Looking for a little help in designing a database. I'm going to be aggregating a LOT of demographic data, covering everything from crime stats to student/teacher ratios. This data will be queryable via geography, time, and possibly other attributes specific to the data type. This will all be made available for researchers to pull from in an ad-hoc fashion via the web.
Normalizing this data so that metrics specific to "county A" are accessible, or for "year X" isn't difficult. The hard part is of course doing queries to any subset of tables that relate to the table containing county names or school districts, etc.
This seems like a case for a data warehouse, creating fact tables for each metric and dimensions for geography, time, whatever. It seems that this type of analysis is what OLAP databases are designed to do. However, data warehouses are never represented using anything other than sales, order, store location data, which doesn't have a lot in common with data having much larger hierarchies, for instance. So I am basically asking if a) a data warehouse structure is indeed the recommended approach, or b) if there are alternative designs or even systems that might be able to perform this job in an easier way. Thanks for any help you guys could pass me.
I see no reason you shouldn't be able to use a regular, normalized database schema.

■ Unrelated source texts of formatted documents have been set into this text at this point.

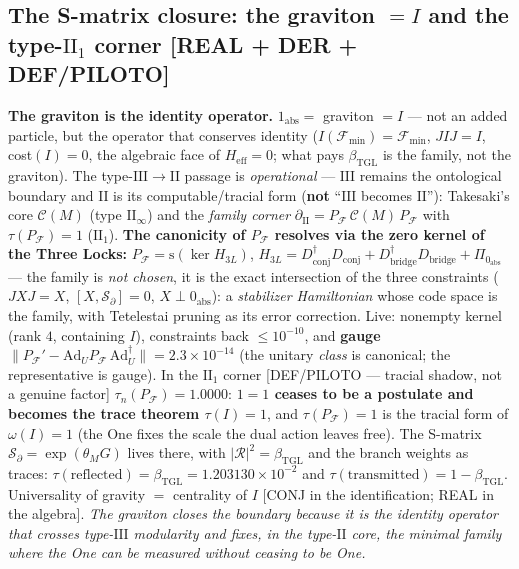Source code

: \documentclass[11pt]{article}
\newcommand{\bTGL}{\beta_{\mathrm{TGL}}}\newcommand{\Msun}{M_{\odot}}\newcommand{\TGL}{\mathrm{TGL}}
\theoremstyle{definition}\newtheorem{deriv}{Derivation}
\begin{document}
\subsection*{The S-matrix closure: the graviton $=I$ and the type-$\mathrm{II}_1$ corner \textsf{[REAL + DER + DEF/PILOTO]}}

\textbf{The graviton is the identity operator.} $1_{\mathrm{abs}}=$ graviton $=I$ --- not an added particle, but the operator that conserves identity ($I(\mathcal F_{\min})=\mathcal F_{\min}$, $JIJ=I$, cost$(I)=0$, the algebraic face of $H_{\mathrm{eff}}=0$; what pays $\bTGL$ is the family, not the graviton). The type-$\mathrm{III}\to\mathrm{II}$ passage is \emph{operational} --- $\mathrm{III}$ remains the ontological boundary and $\mathrm{II}$ is its computable/tracial form (\textbf{not} ``$\mathrm{III}$ becomes $\mathrm{II}$''): Takesaki's core $\mathcal C(M)$ (type $\mathrm{II}_\infty$) and the \emph{family corner} $\partial_{\mathrm{II}}=P_{\mathcal F}\,\mathcal C(M)\,P_{\mathcal F}$ with $\tau(P_{\mathcal F})=1$ ($\mathrm{II}_1$). \textbf{The canonicity of $P_{\mathcal F}$ resolves via the zero kernel of the Three Locks:} $P_{\mathcal F}=\mathrm{s}(\ker H_{3L})$, $H_{3L}=D_{\mathrm{conj}}^{\dagger}D_{\mathrm{conj}}+D_{\mathrm{bridge}}^{\dagger}D_{\mathrm{bridge}}+\Pi_{0_{\mathrm{abs}}}$ --- the family is \emph{not chosen}, it is the exact intersection of the three constraints ($JXJ=X$, $[X,\mathcal S_\partial]=0$, $X\perp 0_{\mathrm{abs}}$): a \emph{stabilizer Hamiltonian} whose code space is the family, with Tetelestai pruning as its error correction. Live: nonempty kernel (rank $4$, containing $I$), constraints back $\le10^{-10}$, and \textbf{gauge} $\|P_{\mathcal F}'-\mathrm{Ad}_U P_{\mathcal F}\,\mathrm{Ad}_U^{\dagger}\|=2.3\times10^{-14}$ (the unitary \emph{class} is canonical; the representative is gauge). In the $\mathrm{II}_1$ corner \textsf{[DEF/PILOTO --- tracial shadow, not a genuine factor]} $\tau_n(P_{\mathcal F})=1.0000$: \textbf{$1=1$ ceases to be a postulate and becomes the trace theorem $\tau(I)=1$}, and $\tau(P_{\mathcal F})=1$ is the tracial form of $\omega(I)=1$ (the One fixes the scale the dual action leaves free). The S-matrix $\mathcal S_\partial=\exp(\theta_M G)$ lives there, with $|\mathcal R|^2=\bTGL$ and the branch weights as traces: $\tau(\text{reflected})=\bTGL=1.203130\times10^{-2}$ and $\tau(\text{transmitted})=1-\bTGL$. Universality of gravity $=$ centrality of $I$ \textsf{[CONJ in the identification; REAL in the algebra]}. \emph{The graviton closes the boundary because it is the identity operator that crosses type-$\mathrm{III}$ modularity and fixes, in the type-$\mathrm{II}$ core, the minimal family where the One can be measured without ceasing to be One.}
\end{document}
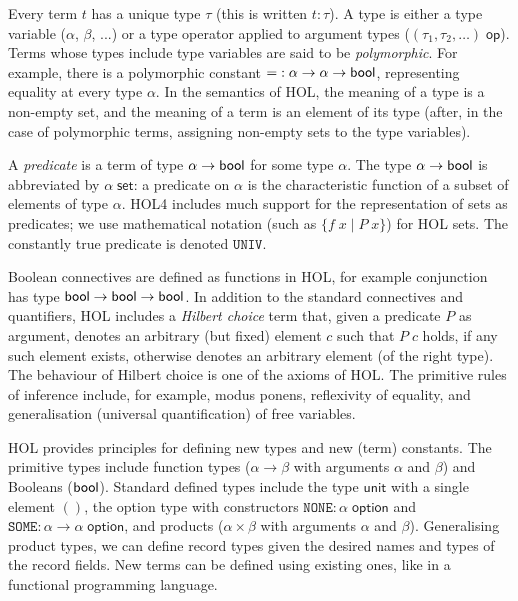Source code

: \documentclass[twoside,titlepage,11pt]{article}
\begin{document}
Every term $t$ has a unique type $\tau$ (this is written $t:\tau$).
A type is either a type variable ($\alpha$, $\beta$, ...) or a type operator applied to argument types ($(\tau_1,\tau_2,\dots)\;\mathsf{op}$).
Terms whose types include type variables are said to be \emph{polymorphic}.
For example, there is a polymorphic constant $\mathtt{=}:\alpha\to\alpha\to\mathsf{bool}$, representing equality at every type $\alpha$.
In the semantics of HOL, the meaning of a type is a non-empty set, and the meaning of a term is an element of its type (after, in the case of polymorphic terms, assigning non-empty sets to the type variables).

A \emph{predicate} is a term of type $\alpha\to\mathsf{bool}$ for some type $\alpha$.
The type $\alpha\to\mathsf{bool}$ is abbreviated by $\alpha\;\mathsf{set}$: a predicate on $\alpha$ is the characteristic function of a subset of elements of type $\alpha$.
HOL4 includes much support for the representation of sets as predicates; we use mathematical notation (such as $\{f\;x\mid P\;x\}$) for HOL sets.
The constantly true predicate is denoted $\mathtt{UNIV}$.

Boolean connectives are defined as functions in HOL, for example conjunction has type $\mathsf{bool}\to\mathsf{bool}\to\mathsf{bool}$.
In addition to the standard connectives and quantifiers, HOL includes a \emph{Hilbert choice} term that, given a predicate $P$ as argument, denotes an arbitrary (but fixed) element $c$ such that $P\; c$ holds, if any such element exists, otherwise denotes an arbitrary element (of the right type).
The behaviour of Hilbert choice is one of the axioms of HOL.
The primitive rules of inference include, for example, modus ponens, reflexivity of equality, and generalisation (universal quantification) of free variables.

HOL provides principles for defining new types and new (term) constants.
The primitive types include function types ($\alpha\to\beta$ with arguments $\alpha$ and $\beta$) and Booleans ($\mathsf{bool}$).
Standard defined types include the type $\mathsf{unit}$ with a single element $()$, the option type with constructors $\mathtt{NONE}:\alpha\;\mathsf{option}$ and $\mathtt{SOME}:\alpha\to\alpha\;\mathsf{option}$, and products ($\alpha\times\beta$ with arguments $\alpha$ and $\beta$).
Generalising product types, we can define record types given the desired names and types of the record fields.
New terms can be defined using existing ones, like in a functional programming language.
\end{document}

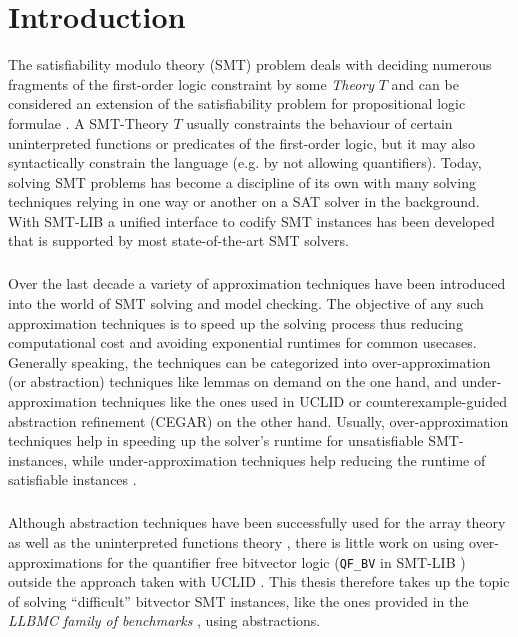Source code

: \chapter{Introduction}
\label{ch:introduction}
The satisfiability modulo theory (SMT) problem deals with deciding numerous fragments of the first-order logic constraint by some \textit{Theory} $T$ \cite{Barrett-Tinelli-SMT} and can be considered an extension of the satisfiability problem for propositional logic formulae \cite{Marques-Silva-PropositionalSATSolving}.
A SMT-Theory $T$ usually constraints the behaviour of certain uninterpreted functions or predicates of the first-order logic, but it may also syntactically constrain the language (e.g. by not allowing quantifiers).
Today, solving SMT problems has become a discipline of its own with many solving techniques relying in one way or another on a SAT solver in the background.
With SMT-LIB \cite{BarFT-SMTLIB} a unified interface to codify SMT instances has been developed that is supported by most state-of-the-art SMT solvers.
\paragraph{}
Over the last decade a variety of approximation techniques have been introduced into the world of SMT solving and model checking.
The objective of any such approximation techniques is to speed up the solving process thus reducing computational cost and avoiding exponential runtimes for common usecases.
Generally speaking, the techniques can be categorized into over-approximation (or abstraction) techniques like lemmas on demand \cite{p6-brummayer} on the one hand, and under-approximation techniques like the ones used in UCLID \cite{Bryant2007_Chapter_DecidingBit-VectorArithmeticWi-UCLID} or counterexample-guided abstraction refinement (CEGAR) \cite{CEGAR} on the other hand.
Usually, over-approximation techniques help in speeding up the solver's runtime for unsatisfiable SMT-instances, while under-approximation techniques help reducing the runtime of satisfiable instances \cite{Brummayer-PhD}. 
\paragraph{}
Although abstraction techniques have been successfully used for the array theory \cite{p6-brummayer} as well as the uninterpreted functions theory \cite{PreinerNiemetzBiere-DIFTS13,NiemetzPreinerBiere-FMCAD14}, there is little work on using over-approximations for the quantifier free bitvector logic (\texttt{QF\_BV} in SMT-LIB \cite{BarFT-SMTLIB}) outside the approach taken with UCLID \cite{Bryant2007_Chapter_DecidingBit-VectorArithmeticWi-UCLID}.
This thesis therefore takes up the topic of solving \enquote{difficult} bitvector SMT instances, like the ones provided in the \textit{LLBMC family of benchmarks} \cite{sc2017-proceedings}, using abstractions.

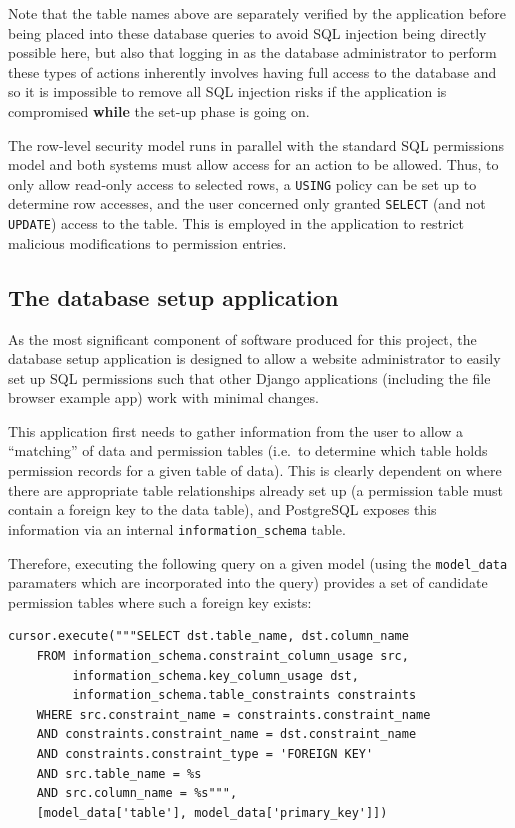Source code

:\documentclass{article}
\begin{document}
Note that the table names above are separately verified by the application before being placed into these database queries to avoid SQL injection being directly possible here, but also that logging in as the database administrator to perform these types of actions inherently involves having full access to the database and so it is impossible to remove all SQL injection risks if the application is compromised \textbf{while} the set-up phase is going on.

The row-level security model runs in parallel with the standard SQL permissions model and both systems must allow access for an action to be allowed. Thus, to only allow read-only access to selected rows, a \texttt{USING} policy can be set up to determine row accesses, and the user concerned only granted \texttt{SELECT} (and not \texttt{UPDATE}) access to the table. This is employed in the application to restrict malicious modifications to permission entries.

\subsection{The database setup application}
As the most significant component of software produced for this project, the database setup application is designed to allow a website administrator to easily set up SQL permissions such that other Django applications (including the file browser example app) work with minimal changes.

This application first needs to gather information from the user to allow a ``matching'' of data and permission tables (i.e.\ to determine which table holds permission records for a given table of data). This is clearly dependent on where there are appropriate table relationships already set up (a permission table must contain a foreign key to the data table), and PostgreSQL exposes this information via an internal \verb+information_schema+ table.

Therefore, executing the following query on a given model (using the \verb+model_data+ paramaters which are incorporated into the query) provides a set of candidate permission tables where such a foreign key exists:

\begin{verbatim}
cursor.execute("""SELECT dst.table_name, dst.column_name
    FROM information_schema.constraint_column_usage src,
         information_schema.key_column_usage dst,
         information_schema.table_constraints constraints
    WHERE src.constraint_name = constraints.constraint_name
    AND constraints.constraint_name = dst.constraint_name
    AND constraints.constraint_type = 'FOREIGN KEY'
    AND src.table_name = %s
    AND src.column_name = %s""",
    [model_data['table'], model_data['primary_key']])
\end{verbatim}
\end{document}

And, by the way, "fact" tables are NOT synonymous with data warehouses. A data warehouse does not have to be set up using fact tables or star schemas. Fact tables are more likely to be found in data marts masquerading as data warehouses.
If it's not practically useful, then it's practically useless.
- OLAP cubes create aggregate values automatically, as opposed to me dealing with it myself via views or sprocs or generating extra columns somewhere.
- Querying via dimensions looks like it's going to be less of a headache than generating different PIVOT statements based on each table.
Both of those jump out at me as things OLAP will provide over a normalized schema. I'm posting because I am open to ideas, and I do realize you can do this via a normalized schema, as that is what I'm doing right now - I'm just looking for what might be more optimal solutions.
And the fact table argument seems a little bit of semantics here - every bit of documentation on data warehousing seems to reference facts, dimensions, attributes, etc. and I think I got my point across...?